Y ahí está la parte importante.
Durante años, buena parte de la conversación sobre materiales reciclados en el textil ha girado alrededor de flujos externos, como el plástico procedente de botellas PET. Ese camino ha ayudado a abrir mercado y a demostrar que el reciclaje podía entrar en la industria. Pero el gran reto del textil está dentro del propio textil: qué ocurre con las prendas cuando llegan al final de su vida útil y cómo evitar que ese residuo termine fuera del ciclo productivo.
Este punto es clave porque el workwear no funciona con las mismas reglas que la moda convencional. Una prenda de trabajo no se elige solo por su aspecto ni por su composición. Se elige porque debe acompañar a profesionales en entornos reales: fábricas, laboratorios, hospitales, servicios, industria, logística o instalaciones técnicas. Tiene que responder ante quien compra, ante quien la lava, ante quien la gestiona y, sobre todo, ante quien la lleva puesta.
Por eso, cuando una compañía como Alsico avanza hacia prendas circulares, el reto no es únicamente ambiental. También es industrial. Significa preguntarse cómo diseñar mejor, cómo aprovechar mejor los recursos, cómo reducir residuos y cómo mantener el nivel de exigencia que requiere una prenda profesional.
Con casi 100 años de trayectoria, Alsico parte de una posición poco habitual: conoce el producto, conoce los entornos de uso y conoce las exigencias de los clientes profesionales. Esa experiencia permite que la sostenibilidad no se plantee como una capa añadida, sino como parte de la evolución natural del vestuario laboral.
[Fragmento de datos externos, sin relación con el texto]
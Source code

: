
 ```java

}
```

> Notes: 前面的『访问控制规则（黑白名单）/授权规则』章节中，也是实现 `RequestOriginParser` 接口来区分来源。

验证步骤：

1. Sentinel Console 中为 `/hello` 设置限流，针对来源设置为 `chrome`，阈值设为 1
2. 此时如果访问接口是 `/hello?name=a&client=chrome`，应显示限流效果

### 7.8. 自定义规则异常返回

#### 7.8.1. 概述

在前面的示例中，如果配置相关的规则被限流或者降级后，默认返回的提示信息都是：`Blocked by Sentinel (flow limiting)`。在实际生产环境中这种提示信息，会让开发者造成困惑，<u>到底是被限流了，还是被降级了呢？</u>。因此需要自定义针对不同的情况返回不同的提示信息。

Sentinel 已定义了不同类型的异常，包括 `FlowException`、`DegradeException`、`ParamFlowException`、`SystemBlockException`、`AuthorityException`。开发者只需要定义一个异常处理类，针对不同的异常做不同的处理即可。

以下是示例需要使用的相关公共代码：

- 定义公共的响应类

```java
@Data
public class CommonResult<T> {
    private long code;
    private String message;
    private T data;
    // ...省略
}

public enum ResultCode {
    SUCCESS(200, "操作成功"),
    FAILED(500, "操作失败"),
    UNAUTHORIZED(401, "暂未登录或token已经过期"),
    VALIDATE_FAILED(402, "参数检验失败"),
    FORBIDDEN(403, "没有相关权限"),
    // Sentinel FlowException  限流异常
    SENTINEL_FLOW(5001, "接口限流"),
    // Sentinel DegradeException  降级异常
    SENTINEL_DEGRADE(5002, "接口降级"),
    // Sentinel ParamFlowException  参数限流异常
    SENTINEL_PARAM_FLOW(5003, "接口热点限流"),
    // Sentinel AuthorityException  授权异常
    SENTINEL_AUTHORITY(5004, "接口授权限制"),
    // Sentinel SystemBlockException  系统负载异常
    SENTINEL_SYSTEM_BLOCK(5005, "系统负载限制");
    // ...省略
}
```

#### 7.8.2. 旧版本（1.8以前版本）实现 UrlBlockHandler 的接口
Alsico recibió el Premio del Público y se sitúa entre las tres mejores empresas consolidadas en la tercera edición de los Changemakers Awards, impulsados por De Tijd y L’Echo.
Alsico no plantea la circularidad como una promesa lejana. La está aterrizando en una categoría donde los cambios tienen que ser viables, medibles y útiles. Esa es, probablemente, la parte más relevante del proyecto: demostrar que el vestuario laboral puede evolucionar sin perder su función principal.
Vincent Siau, responsable de la Alsico Academy, resume el reconocimiento como un impulso para los equipos y como una confirmación de que la compañía avanza en la dirección correcta: ayudar a que profesionales de todo el mundo puedan trabajar protegidos y cómodos, reduciendo al mismo tiempo el impacto sobre el planeta.
Ahí es donde Alsico está construyendo una posición diferencial. No únicamente como fabricante de vestuario profesional, sino como una compañía que entiende que el futuro del sector pasa por cerrar mejor el ciclo de vida de las prendas.
El Premio del Público en los Changemakers Awards refuerza esa dirección. Reconoce un trabajo concreto, pero también señala algo más amplio: la circularidad en el vestuario laboral ya no pertenece solo al terreno de la aspiración. Empieza a convertirse en una respuesta industrial. Y Alsico quiere estar entre las empresas que la hagan posible.